▶ **WHAT YOU NEED TO DO**
Only the lines from the first line of the material below to the line containing "## Coverage", inclusive, should be copied, each exactly as written.
---------- MATERIAL FOR THIS EXERCISE
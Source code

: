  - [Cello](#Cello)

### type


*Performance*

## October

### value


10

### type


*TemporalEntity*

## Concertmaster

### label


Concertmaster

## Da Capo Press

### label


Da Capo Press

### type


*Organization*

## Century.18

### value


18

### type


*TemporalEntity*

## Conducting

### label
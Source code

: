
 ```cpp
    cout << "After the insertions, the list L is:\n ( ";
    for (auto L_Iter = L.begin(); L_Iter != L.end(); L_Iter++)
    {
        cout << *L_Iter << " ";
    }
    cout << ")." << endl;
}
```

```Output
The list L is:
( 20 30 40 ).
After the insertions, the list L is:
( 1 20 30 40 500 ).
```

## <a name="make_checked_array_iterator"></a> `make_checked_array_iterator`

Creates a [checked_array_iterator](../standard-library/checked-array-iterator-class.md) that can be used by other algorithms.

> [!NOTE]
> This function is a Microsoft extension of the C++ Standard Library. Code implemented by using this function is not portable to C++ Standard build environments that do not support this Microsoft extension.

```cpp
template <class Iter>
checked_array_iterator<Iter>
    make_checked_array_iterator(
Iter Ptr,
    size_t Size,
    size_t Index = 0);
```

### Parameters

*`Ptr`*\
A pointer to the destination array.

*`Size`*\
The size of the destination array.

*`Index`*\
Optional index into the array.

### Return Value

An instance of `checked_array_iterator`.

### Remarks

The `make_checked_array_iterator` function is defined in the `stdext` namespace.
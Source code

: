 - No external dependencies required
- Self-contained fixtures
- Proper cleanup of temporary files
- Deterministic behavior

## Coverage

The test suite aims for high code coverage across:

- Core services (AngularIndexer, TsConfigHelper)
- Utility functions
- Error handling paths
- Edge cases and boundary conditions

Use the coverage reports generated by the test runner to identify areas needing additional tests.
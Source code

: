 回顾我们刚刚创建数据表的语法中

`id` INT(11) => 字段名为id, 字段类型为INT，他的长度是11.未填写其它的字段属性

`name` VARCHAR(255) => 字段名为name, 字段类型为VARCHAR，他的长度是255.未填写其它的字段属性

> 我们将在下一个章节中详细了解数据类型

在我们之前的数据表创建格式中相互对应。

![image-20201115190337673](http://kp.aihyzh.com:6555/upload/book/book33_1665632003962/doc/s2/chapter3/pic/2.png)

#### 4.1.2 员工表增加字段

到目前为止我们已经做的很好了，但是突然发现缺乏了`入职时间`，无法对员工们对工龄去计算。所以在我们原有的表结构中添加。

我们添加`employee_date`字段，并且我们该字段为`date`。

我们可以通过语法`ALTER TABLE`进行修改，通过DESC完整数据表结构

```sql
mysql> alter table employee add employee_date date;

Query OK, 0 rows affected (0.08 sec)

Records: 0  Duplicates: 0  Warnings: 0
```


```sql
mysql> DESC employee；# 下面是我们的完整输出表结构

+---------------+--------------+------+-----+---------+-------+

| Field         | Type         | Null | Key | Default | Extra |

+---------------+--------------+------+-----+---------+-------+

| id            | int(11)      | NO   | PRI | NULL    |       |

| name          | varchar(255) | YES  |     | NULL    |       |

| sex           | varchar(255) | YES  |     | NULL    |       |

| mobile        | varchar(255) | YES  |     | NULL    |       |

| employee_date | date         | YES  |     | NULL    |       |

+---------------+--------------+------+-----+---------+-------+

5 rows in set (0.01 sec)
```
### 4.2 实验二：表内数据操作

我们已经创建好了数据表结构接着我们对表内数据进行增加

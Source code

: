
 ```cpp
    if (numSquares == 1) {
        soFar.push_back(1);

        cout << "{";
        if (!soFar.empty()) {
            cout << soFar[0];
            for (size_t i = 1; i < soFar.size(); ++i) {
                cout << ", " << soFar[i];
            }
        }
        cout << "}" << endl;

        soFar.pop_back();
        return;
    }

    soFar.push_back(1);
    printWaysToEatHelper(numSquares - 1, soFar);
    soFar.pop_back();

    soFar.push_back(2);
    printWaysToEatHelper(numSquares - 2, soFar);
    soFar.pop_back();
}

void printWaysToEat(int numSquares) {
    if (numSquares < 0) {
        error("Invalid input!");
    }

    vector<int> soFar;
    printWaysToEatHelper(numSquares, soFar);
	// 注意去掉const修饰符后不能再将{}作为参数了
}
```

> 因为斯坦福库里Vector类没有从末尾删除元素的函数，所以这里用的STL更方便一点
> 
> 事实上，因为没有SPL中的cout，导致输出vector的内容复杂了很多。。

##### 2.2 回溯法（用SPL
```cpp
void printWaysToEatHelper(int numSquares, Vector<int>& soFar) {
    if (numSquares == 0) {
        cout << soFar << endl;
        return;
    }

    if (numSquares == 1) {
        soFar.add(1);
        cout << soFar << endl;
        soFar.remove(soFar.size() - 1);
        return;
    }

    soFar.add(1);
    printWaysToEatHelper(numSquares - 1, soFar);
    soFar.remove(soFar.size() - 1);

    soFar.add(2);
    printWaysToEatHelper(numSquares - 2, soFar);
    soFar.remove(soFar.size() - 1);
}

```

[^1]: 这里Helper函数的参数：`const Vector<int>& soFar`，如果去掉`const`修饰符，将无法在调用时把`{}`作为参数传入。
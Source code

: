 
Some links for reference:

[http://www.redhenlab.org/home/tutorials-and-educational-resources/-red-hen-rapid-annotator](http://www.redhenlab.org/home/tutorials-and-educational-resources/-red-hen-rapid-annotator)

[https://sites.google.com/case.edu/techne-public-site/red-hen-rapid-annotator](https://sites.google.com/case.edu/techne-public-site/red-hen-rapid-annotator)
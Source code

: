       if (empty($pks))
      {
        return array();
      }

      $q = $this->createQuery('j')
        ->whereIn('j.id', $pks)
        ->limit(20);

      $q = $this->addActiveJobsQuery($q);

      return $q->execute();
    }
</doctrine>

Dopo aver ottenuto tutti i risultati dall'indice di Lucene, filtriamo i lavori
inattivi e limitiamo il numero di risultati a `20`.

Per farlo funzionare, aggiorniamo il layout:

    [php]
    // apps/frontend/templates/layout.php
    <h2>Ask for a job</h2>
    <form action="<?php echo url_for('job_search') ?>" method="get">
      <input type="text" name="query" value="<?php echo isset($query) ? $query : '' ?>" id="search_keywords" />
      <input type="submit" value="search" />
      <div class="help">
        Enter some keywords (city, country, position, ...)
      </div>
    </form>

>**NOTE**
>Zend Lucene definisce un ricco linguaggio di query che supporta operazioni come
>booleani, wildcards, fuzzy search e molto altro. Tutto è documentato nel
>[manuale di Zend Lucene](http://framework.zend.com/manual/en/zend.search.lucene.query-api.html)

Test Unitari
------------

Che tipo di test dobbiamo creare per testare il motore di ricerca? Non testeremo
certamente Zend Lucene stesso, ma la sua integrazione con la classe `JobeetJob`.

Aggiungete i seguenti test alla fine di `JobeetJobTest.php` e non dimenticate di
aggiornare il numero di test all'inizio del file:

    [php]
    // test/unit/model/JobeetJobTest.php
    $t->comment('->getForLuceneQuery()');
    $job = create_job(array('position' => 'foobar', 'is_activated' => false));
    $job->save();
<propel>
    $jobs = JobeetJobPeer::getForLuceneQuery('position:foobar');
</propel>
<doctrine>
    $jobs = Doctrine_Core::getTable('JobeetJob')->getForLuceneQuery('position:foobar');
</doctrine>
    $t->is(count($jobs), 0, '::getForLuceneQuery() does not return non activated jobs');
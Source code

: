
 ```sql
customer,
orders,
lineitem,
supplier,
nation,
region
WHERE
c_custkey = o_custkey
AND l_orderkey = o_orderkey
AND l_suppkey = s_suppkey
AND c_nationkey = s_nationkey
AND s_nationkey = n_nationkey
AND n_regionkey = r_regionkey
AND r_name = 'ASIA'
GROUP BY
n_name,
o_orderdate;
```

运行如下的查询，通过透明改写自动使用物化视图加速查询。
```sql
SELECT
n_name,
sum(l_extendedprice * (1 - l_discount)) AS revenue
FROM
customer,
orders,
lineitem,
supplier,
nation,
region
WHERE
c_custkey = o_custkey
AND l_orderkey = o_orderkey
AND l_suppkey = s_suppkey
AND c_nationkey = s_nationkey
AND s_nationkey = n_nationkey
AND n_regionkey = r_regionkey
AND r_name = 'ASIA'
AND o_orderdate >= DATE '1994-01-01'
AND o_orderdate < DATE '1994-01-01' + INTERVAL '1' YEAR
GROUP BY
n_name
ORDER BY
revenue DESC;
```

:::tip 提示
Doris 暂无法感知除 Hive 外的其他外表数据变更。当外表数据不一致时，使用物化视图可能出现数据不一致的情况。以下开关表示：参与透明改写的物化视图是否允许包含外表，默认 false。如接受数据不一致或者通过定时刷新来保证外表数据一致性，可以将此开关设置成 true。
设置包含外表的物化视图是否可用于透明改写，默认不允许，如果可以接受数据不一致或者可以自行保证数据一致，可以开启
--------------------
▶ **REPLY**
Source code

:  - [Cello](#Cello)

### type


*Performance*

## October

### value


10

### type


*TemporalEntity*

## Concertmaster

### label


Concertmaster

## Da Capo Press

### label


Da Capo Press

### type


*Organization*

## Century.18

### value


18

### type


*TemporalEntity*

## Conducting

### label
Source code

:
 ```cpp
    cout << "After the insertions, the list L is:\n ( ";
    for (auto L_Iter = L.begin(); L_Iter != L.end(); L_Iter++)
    {
        cout << *L_Iter << " ";
    }
    cout << ")." << endl;
}
```

```Output
The list L is:
( 20 30 40 ).
After the insertions, the list L is:
( 1 20 30 40 500 ).
```

## <a name="make_checked_array_iterator"></a> `make_checked_array_iterator`

Creates a [checked_array_iterator](../standard-library/checked-array-iterator-class.md) that can be used by other algorithms.

> [!NOTE]
> This function is a Microsoft extension of the C++ Standard Library. Code implemented by using this function is not portable to C++ Standard build environments that do not support this Microsoft extension.

```cpp
template <class Iter>
checked_array_iterator<Iter>
    make_checked_array_iterator(
Iter Ptr,
    size_t Size,
    size_t Index = 0);
```

### Parameters

*`Ptr`*\
A pointer to the destination array.

*`Size`*\
The size of the destination array.

*`Index`*\
Optional index into the array.

### Return Value

An instance of `checked_array_iterator`.

### Remarks

The `make_checked_array_iterator` function is defined in the `stdext` namespace.
Source code

: - No external dependencies required
- Self-contained fixtures
- Proper cleanup of temporary files
- Deterministic behavior

## Coverage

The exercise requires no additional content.